Inclusion is a Verb
Our team at WomenWerk stands behind all protesters calling for the end of police brutality and racism across all communities. We're so proud of WomenWerk alumni Tamika Mallory who rightly calls for justice for Breyonna Taylor, George Floyd, and Ahamad Aubrey. Black Lives Matter.
For those of us who are working and finding time to join the protests, it's been a challenge especially because of the global COVID-19 pandemic. The encouraging thing is that this moment offers a great way to contribute to a unique time in our nation's history.
As I’ve seen organizing progress over the past month, my feelings have gone from frustration and stress to encouragement and inspiration. In order to balance my well-being with my passion for social justice, I’ve found my worldview has evolved in two key ways. First, I’ve been forced to revisit my expectations for the year and re-imagine my role in shaping the world around me. As a firm Manager and community organizer outside the firm, I carry a consciousness for social justice that defines my personal values of hard work, inclusion, and integrity. Through the COVID-19 pandemic and national attention to value of black lives, I have become more aware of the genuine gap in awareness, empathy, and engagement about the experience of black people by whites and other minorities. Though I know this personally, we must come to terms with the ways – even in 2020 – structural racism impacts our world from housing access, to schools, access to capital, and norms around leadership and professionalism. As FSI professionals who pride ourselves in fostering a culture of inclusivity, this moment offers us a unique opportunity to enhance our own empathy and understanding of those who have more to overcome to be successful.

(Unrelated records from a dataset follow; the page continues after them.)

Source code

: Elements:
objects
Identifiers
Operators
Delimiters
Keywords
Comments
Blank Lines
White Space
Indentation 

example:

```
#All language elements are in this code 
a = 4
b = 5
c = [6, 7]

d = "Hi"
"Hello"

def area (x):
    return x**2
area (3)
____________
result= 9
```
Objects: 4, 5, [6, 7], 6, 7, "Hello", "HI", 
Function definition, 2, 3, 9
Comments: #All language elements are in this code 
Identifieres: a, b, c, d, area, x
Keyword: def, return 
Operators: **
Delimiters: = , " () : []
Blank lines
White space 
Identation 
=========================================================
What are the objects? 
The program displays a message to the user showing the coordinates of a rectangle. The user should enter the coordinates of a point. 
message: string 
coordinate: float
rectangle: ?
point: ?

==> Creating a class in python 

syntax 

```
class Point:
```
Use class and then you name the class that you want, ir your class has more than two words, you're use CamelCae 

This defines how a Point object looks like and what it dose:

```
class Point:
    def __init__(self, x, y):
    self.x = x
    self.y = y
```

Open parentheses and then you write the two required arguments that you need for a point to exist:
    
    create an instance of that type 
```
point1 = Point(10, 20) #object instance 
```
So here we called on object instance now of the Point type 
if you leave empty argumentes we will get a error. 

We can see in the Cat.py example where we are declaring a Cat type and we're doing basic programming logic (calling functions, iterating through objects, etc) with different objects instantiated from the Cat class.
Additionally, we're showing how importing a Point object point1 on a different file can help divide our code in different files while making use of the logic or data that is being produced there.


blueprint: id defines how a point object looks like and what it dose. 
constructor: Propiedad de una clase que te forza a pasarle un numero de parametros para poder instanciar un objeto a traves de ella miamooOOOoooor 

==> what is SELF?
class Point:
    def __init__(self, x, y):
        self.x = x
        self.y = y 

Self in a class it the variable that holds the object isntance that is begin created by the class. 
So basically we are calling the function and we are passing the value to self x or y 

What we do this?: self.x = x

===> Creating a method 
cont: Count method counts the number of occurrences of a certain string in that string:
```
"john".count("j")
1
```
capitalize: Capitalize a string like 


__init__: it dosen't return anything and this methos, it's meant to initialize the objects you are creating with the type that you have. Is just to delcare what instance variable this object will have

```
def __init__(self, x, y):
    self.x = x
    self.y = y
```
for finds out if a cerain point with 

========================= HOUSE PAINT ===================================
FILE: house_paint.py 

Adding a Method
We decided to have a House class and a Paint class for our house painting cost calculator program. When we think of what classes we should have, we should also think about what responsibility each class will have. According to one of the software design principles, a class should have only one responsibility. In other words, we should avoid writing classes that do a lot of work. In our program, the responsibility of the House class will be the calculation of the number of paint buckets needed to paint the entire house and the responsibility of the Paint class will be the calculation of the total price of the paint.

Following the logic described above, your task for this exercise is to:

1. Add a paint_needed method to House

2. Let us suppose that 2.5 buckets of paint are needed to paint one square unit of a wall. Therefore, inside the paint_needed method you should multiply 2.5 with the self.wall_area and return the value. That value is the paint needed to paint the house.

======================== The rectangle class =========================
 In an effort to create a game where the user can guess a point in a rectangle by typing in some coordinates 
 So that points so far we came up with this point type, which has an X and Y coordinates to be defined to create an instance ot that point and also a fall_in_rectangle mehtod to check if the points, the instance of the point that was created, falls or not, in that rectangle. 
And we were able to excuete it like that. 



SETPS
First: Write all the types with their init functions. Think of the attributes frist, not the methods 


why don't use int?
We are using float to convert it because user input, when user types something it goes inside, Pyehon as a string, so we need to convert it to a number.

No matter your role at your company or non-profit, I would encourage everyone to consider taking this time for reflection on our practice of inclusion. Consider opportunities to:
Reach out – Reach out to check in with minority professionals on your team and learn about their Deloitte experience within and outside the firm. Many of us are both adjusting to the pandemic and this heightened attention to injustices targeting black Americans and it can feel like no one we know personally seems to care. Consider reaching out to check in and build understanding
Speak up – Speak up if you hear, see, or sense that someone is experiencing micro-aggressions for being different or is being treated differently.
Self-reflect – Reflect on how you can be an ally for minorities in your network. Allyship can sometimes include difficult conversations and providing direct, honest feedback in constructive conversations that have helped us all learn and grow to where we are today. Far too often, I hear of practitioners who wonder why our teams are not diverse, and often felt sidelined from social gatherings, new projects, and meaningful business development opportunities while others were invited to join. It is important to reflect on how we can be more intentional to avoid unconscious bias.
Inclusion is a muscle that can be trained and your actions build a culture of true inclusion for everyone.
Overall, I have realized that injustice within and outside Deloitte is not just bad for just black people because it has a ripple effect on us all. I am confident we can rise to these movements of critical reflection on what we are meant to learn, and actions to demonstrate our values. Real, sustainable change comes when we start to see allyship and justice as something worth engaging in.